Angst- en depressieve stoornissen zijn veel voorkomende aandoeningen, die goed behandeld kunnen worden, maar vaak weer terugkomen na verloop van tijd. Van de mensen die herstellen van een angst- of depressieve stoornis krijgt 57% een terugval binnen 4 jaar. Patiënten die behandeld zijn in de GGZ geven aan behoefte te hebben aan meer aandacht voor terugvalpreventie, zeker in de huisartsenpraktijk. HBO-professionals die werkzaam zijn in de GGZ, met name de praktijkondersteuner huisarts GGZ (POH-GGZ), kunnen hierbij een belangrijke rol spelen.
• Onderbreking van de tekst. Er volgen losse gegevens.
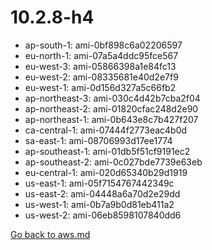 
 # 10.2.8-h4
- ap-south-1: ami-0bf898c6a02206597
- eu-north-1: ami-07a5a4ddc95fce567
- eu-west-3: ami-05866398a1e84fc13
- eu-west-2: ami-08335681e40d2e7f9
- eu-west-1: ami-0d156d327a5c66fb2
- ap-northeast-3: ami-030c4d42b7cba2f04
- ap-northeast-2: ami-01820cfac248d2e90
- ap-northeast-1: ami-0b643e8c7b427f207
- ca-central-1: ami-07444f2773eac4b0d
- sa-east-1: ami-08706993d17ee1774
- ap-southeast-1: ami-01db5f51cf9191ec2
- ap-southeast-2: ami-0c027bde7739e63eb
- eu-central-1: ami-020d65340b29d1919
- us-east-1: ami-05f7154767442349c
- us-east-2: ami-04448a6a70d2e29dd
- us-west-1: ami-0b7a9b0d81eb411a2
- us-west-2: ami-06eb8598107840dd6

[Go back to aws.md](../../aws.md) 
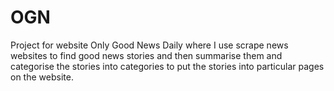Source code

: # OGN
Project for website Only Good News Daily where I use scrape news websites to find good news stories and then summarise them and categorise the stories into categories to put the stories into particular pages on the website.  
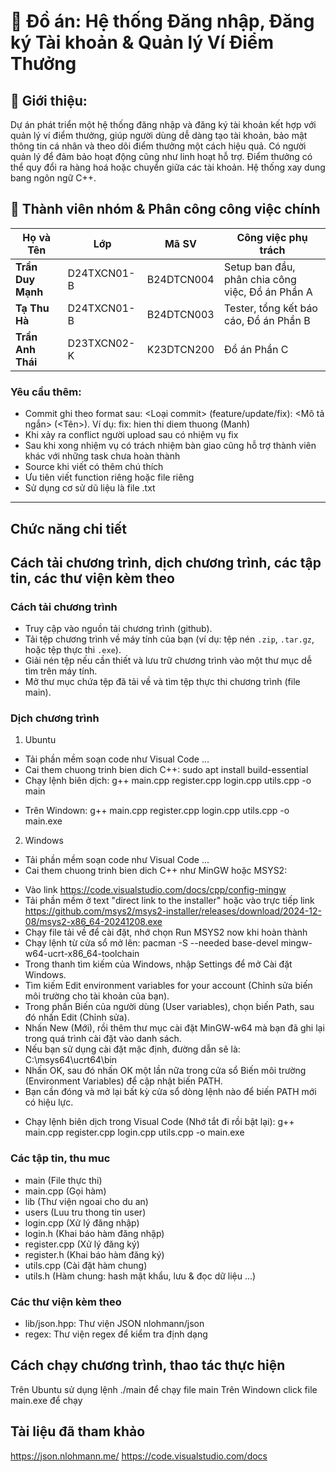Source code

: # 🎯 Đồ án: Hệ thống Đăng nhập, Đăng ký Tài khoản & Quản lý Ví Điểm Thưởng

## 📌 **Giới thiệu**:  
Dự án phát triển một hệ thống đăng nhập và đăng ký tài khoản kết hợp với quản lý ví điểm thưởng, giúp người dùng dễ dàng tạo tài khoản, bảo mật thông tin cá nhân và theo dõi điểm thưởng một cách hiệu quả. Có người quản lý để đảm bảo hoạt động cũng như linh hoạt hỗ trợ. Điểm thưởng có thể quy đổi ra hàng hoá hoặc chuyển giữa các tài khoản. Hệ thống xay dung bang ngôn ngữ C++.

## 👥 **Thành viên nhóm & Phân công công việc chính**

| Họ và Tên       | Lớp             | Mã SV        | Công việc phụ trách                          |
|----------------|----------------|-------------|---------------------------------------------|
| **Trần Duy Mạnh** | D24TXCN01-B    | B24DTCN004  | Setup ban đầu, phân chia công việc, Đồ án Phần A |
| **Tạ Thu Hà**   | D24TXCN01-B    | B24DTCN003  | Tester, tổng kết báo cáo, Đồ án Phần B     |
| **Trần Anh Thái** | D23TXCN02-K    | K23DTCN200  | Đồ án Phần C                               |

### Yêu cầu thêm:
- Commit ghi theo format sau: <Loại commit> (feature/update/fix): <Mô tả ngắn> (<Tên>). Ví dụ: fix: hien thi diem thuong (Manh)
- Khi xảy ra conflict người upload sau có nhiệm vụ fix
- Sau khi xong nhiệm vụ có trách nhiệm bàn giao cũng hỗ trợ thành viên khác với những task chưa hoàn thành
- Source khi viết có thêm chú thích
- Ưu tiên viết function riêng hoặc file riêng
- Sử dụng cơ sử dũ liệu là file .txt

---

## Chức năng chi tiết

## Cách tải chương trình, dịch chương trình, các tập tin, các thư viện kèm theo
### Cách tải chương trình
- Truy cập vào nguồn tải chương trình (github).
- Tải tệp chương trình về máy tính của bạn (ví dụ: tệp nén `.zip`, `.tar.gz`, hoặc tệp thực thi `.exe`).
- Giải nén tệp nếu cần thiết và lưu trữ chương trình vào một thư mục dễ tìm trên máy tính.
- Mở thư mục chứa tệp đã tải về và tìm tệp thực thi chương trình (file main).
### Dịch chương trình
1. Ubuntu
- Tải phần mềm soạn code như Visual Code ...
- Cai them chuong trinh bien dich C++: sudo apt install build-essential
- Chạy lệnh biên dịch: g++ main.cpp register.cpp login.cpp utils.cpp -o main
+ Trên Windown: g++ main.cpp register.cpp login.cpp utils.cpp -o main.exe
2. Windows
- Tải phần mềm soạn code như Visual Code ...
- Cai them chuong trinh bien dich C++ như MinGW hoặc MSYS2:
+ Vào link https://code.visualstudio.com/docs/cpp/config-mingw
+ Tải phần mềm ở text "direct link to the installer" hoặc vào trực tiếp link https://github.com/msys2/msys2-installer/releases/download/2024-12-08/msys2-x86_64-20241208.exe
+ Chạy file tải về để cài đặt, nhớ chọn Run MSYS2 now khi hoàn thành
+ Chạy lệnh từ cửa sổ mở lên: pacman -S --needed base-devel mingw-w64-ucrt-x86_64-toolchain
+ Trong thanh tìm kiếm của Windows, nhập Settings để mở Cài đặt Windows.
+ Tìm kiếm Edit environment variables for your account (Chỉnh sửa biến môi trường cho tài khoản của bạn).
+ Trong phần Biến của người dùng (User variables), chọn biến Path, sau đó nhấn Edit (Chỉnh sửa).
+ Nhấn New (Mới), rồi thêm thư mục cài đặt MinGW-w64 mà bạn đã ghi lại trong quá trình cài đặt vào danh sách.
+ Nếu bạn sử dụng cài đặt mặc định, đường dẫn sẽ là: C:\msys64\ucrt64\bin
+ Nhấn OK, sau đó nhấn OK một lần nữa trong cửa sổ Biến môi trường (Environment Variables) để cập nhật biến PATH.
+ Bạn cần đóng và mở lại bất kỳ cửa sổ dòng lệnh nào để biến PATH mới có hiệu lực.
- Chạy lệnh biên dịch trong Visual Code (Nhớ tắt đi rồi bật lại): g++ main.cpp register.cpp login.cpp utils.cpp -o main.exe

### Các tập tin, thu muc
- main (File thực thi)
- main.cpp (Gọi hàm)
- lib (Thư viện ngoai cho du an)
- users (Luu tru thong tin user)
- login.cpp (Xử lý đăng nhập)
- login.h (Khai báo hàm đăng nhập)
- register.cpp (Xử lý đăng ký)
- register.h (Khai báo hàm đăng ký)
- utils.cpp (Cài đặt hàm chung)
- utils.h (Hàm chung: hash mật khẩu, lưu & đọc dữ liệu ...)
### Các thư viện kèm theo
- lib/json.hpp: Thư viện JSON nlohmann/json
- regex: Thư viện regex để kiểm tra định dạng

## Cách chạy chương trình, thao tác thực hiện
Trên Ubuntu sử dụng lệnh ./main để chạy file main
Trên Windown click file main.exe để chạy

## Tài liệu đã tham khảo
https://json.nlohmann.me/
https://code.visualstudio.com/docs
HBO-professionals geven echter aan dat het hen ontbreekt aan kennis en ondersteuning op dit gebied. Hoewel er interventies zijn die effectief kunnen worden ingezet in het kader van terugvalpreventie, is er geen omvattend terugvalpreventieprogramma beschikbaar dat voldoet aan de wensen van patiënten én dat uitgevoerd kan worden door HBO-professionals. Binnen het voorliggende project wordt voor HBO-professionals een scholings- en interventieprogramma ontwikkeld voor terugvalpreventie bij angst- en depressieve stoornissen. Dit programma sluit aan bij de competenties van de HBO-professionals en de voorkeuren van patiënten. Het programma wordt geïmplementeerd in de huisartspraktijk omdat hier bij voorkeur terugvalpreventie wordt geboden en omdat met name de POH-GGZ behoefte heeft aan deskundigheidsbevordering. Het terugvalpreventieprogramma bestaat uit monitoring en zelfmanagement met behulp van een website en een mobiele applicatie. Het project wordt geëvalueerd waarbij we onderzoeken of 1) de scholing bij de HBO-professionals leidt tot een toename in kennis en ervaren competenties; 2) welke barrières en faciliterende factoren waarneembaar zijn bij de implementatie van het programma en 3) of patiënten effectief gebruik maken van het programma bij toename van klachten. Er wordt ingezet op een brede disseminatie van de scholing en het terugvalpreventieprogramma binnen hogescholen en in de huisartspraktijk. Het voorliggende project wordt breed gedragen door het veld en er is een uitgebreid consortium samengesteld van samenwerkende partijen.